I long for children of my own, but right here and now I am a trustworthy and safe adult to whatever kiddos the Father puts in my life. My nieces and nephews (and the ones who call me auntie who are not blood relation) will never run out of books and I can help grow in them a love for Jesus and good chocolate. I can open up my heart and home to the kids who desperately need to know they are loved.
Right now I have the gift of time. I long for a spouse to dive deep in conversation with while lingering over a cup of coffee, but I also have control over my schedule and freedom to choose what my evenings look like. I have a choice over how to use this time and space in this season.

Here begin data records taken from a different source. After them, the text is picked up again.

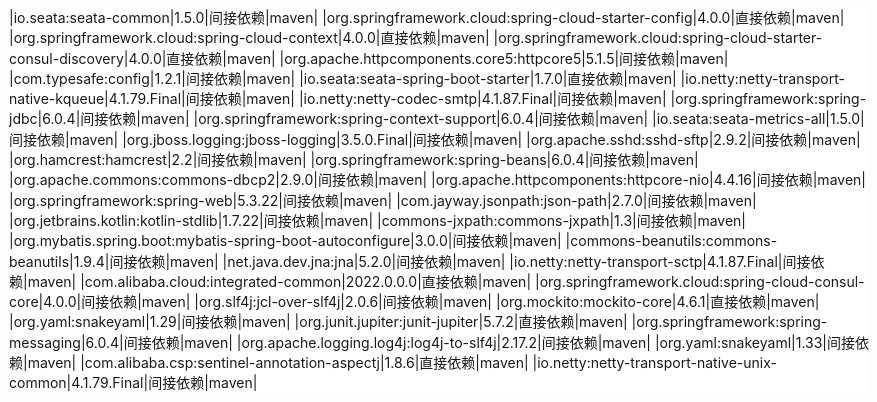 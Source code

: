 |io.seata:seata-common|1.5.0|间接依赖|maven|
|org.springframework.cloud:spring-cloud-starter-config|4.0.0|直接依赖|maven|
|org.springframework.cloud:spring-cloud-context|4.0.0|直接依赖|maven|
|org.springframework.cloud:spring-cloud-starter-consul-discovery|4.0.0|直接依赖|maven|
|org.apache.httpcomponents.core5:httpcore5|5.1.5|间接依赖|maven|
|com.typesafe:config|1.2.1|间接依赖|maven|
|io.seata:seata-spring-boot-starter|1.7.0|直接依赖|maven|
|io.netty:netty-transport-native-kqueue|4.1.79.Final|间接依赖|maven|
|io.netty:netty-codec-smtp|4.1.87.Final|间接依赖|maven|
|org.springframework:spring-jdbc|6.0.4|间接依赖|maven|
|org.springframework:spring-context-support|6.0.4|间接依赖|maven|
|io.seata:seata-metrics-all|1.5.0|间接依赖|maven|
|org.jboss.logging:jboss-logging|3.5.0.Final|间接依赖|maven|
|org.apache.sshd:sshd-sftp|2.9.2|间接依赖|maven|
|org.hamcrest:hamcrest|2.2|间接依赖|maven|
|org.springframework:spring-beans|6.0.4|间接依赖|maven|
|org.apache.commons:commons-dbcp2|2.9.0|间接依赖|maven|
|org.apache.httpcomponents:httpcore-nio|4.4.16|间接依赖|maven|
|org.springframework:spring-web|5.3.22|间接依赖|maven|
|com.jayway.jsonpath:json-path|2.7.0|间接依赖|maven|
|org.jetbrains.kotlin:kotlin-stdlib|1.7.22|间接依赖|maven|
|commons-jxpath:commons-jxpath|1.3|间接依赖|maven|
|org.mybatis.spring.boot:mybatis-spring-boot-autoconfigure|3.0.0|间接依赖|maven|
|commons-beanutils:commons-beanutils|1.9.4|间接依赖|maven|
|net.java.dev.jna:jna|5.2.0|间接依赖|maven|
|io.netty:netty-transport-sctp|4.1.87.Final|间接依赖|maven|
|com.alibaba.cloud:integrated-common|2022.0.0.0|直接依赖|maven|
|org.springframework.cloud:spring-cloud-consul-core|4.0.0|间接依赖|maven|
|org.slf4j:jcl-over-slf4j|2.0.6|间接依赖|maven|
|org.mockito:mockito-core|4.6.1|直接依赖|maven|
|org.yaml:snakeyaml|1.29|间接依赖|maven|
|org.junit.jupiter:junit-jupiter|5.7.2|直接依赖|maven|
|org.springframework:spring-messaging|6.0.4|间接依赖|maven|
|org.apache.logging.log4j:log4j-to-slf4j|2.17.2|间接依赖|maven|
|org.yaml:snakeyaml|1.33|间接依赖|maven|
|com.alibaba.csp:sentinel-annotation-aspectj|1.8.6|直接依赖|maven|
|io.netty:netty-transport-native-unix-common|4.1.79.Final|间接依赖|maven| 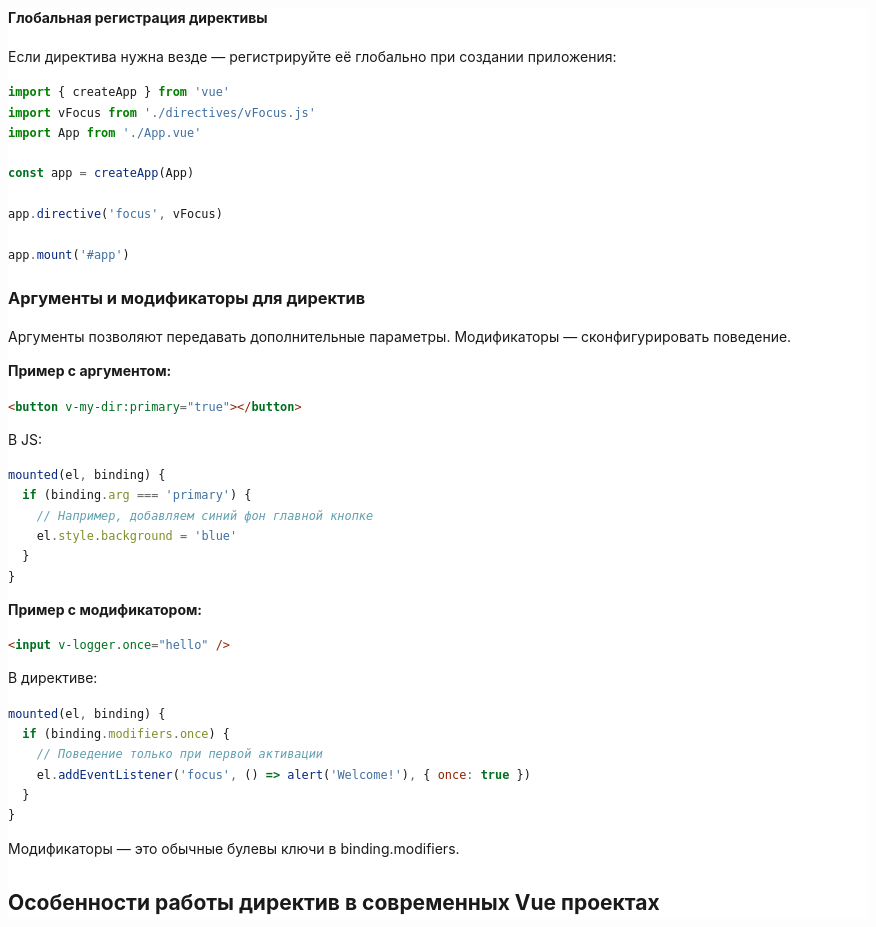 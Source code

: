 #### Глобальная регистрация директивы

Если директива нужна везде — регистрируйте её глобально при создании приложения:

```js
import { createApp } from 'vue'
import vFocus from './directives/vFocus.js'
import App from './App.vue'

const app = createApp(App)

app.directive('focus', vFocus)

app.mount('#app')
```

### Аргументы и модификаторы для директив

Аргументы позволяют передавать дополнительные параметры. Модификаторы — сконфигурировать поведение.

**Пример с аргументом:**

```html
<button v-my-dir:primary="true"></button>
```

В JS:

```js
mounted(el, binding) {
  if (binding.arg === 'primary') {
    // Например, добавляем синий фон главной кнопке
    el.style.background = 'blue'
  }
}
```

**Пример с модификатором:**

```html
<input v-logger.once="hello" />
```

В директиве:

```js
mounted(el, binding) {
  if (binding.modifiers.once) {
    // Поведение только при первой активации
    el.addEventListener('focus', () => alert('Welcome!'), { once: true })
  }
}
```

Модификаторы — это обычные булевы ключи в binding.modifiers.

## Особенности работы директив в современных Vue проектах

While I learn to delight in this season, savoring means paying attention. I am on the lookout for the ways courage rises up out of the unlikely places of living a single life in my 30s—not the plan, not the hope, but the right-now life I am living.
When the next course comes, I don’t want to look at a plate grown cold that I forgot to enjoy because I was looking ahead or looking back.
Does this feel like a season to rush through in order to get to the next thing? How might you slow and savor what God has for you here, right now?
Do you want a place to talk about the mingling of joy and sorrow in singleness? Join us for the very first Singles Gathering, a unique virtual event coming in June! Hear encouraging teaching, and chat in small groups with other women living out a courageous single life in cross-cultural work. Click on the button below to learn more!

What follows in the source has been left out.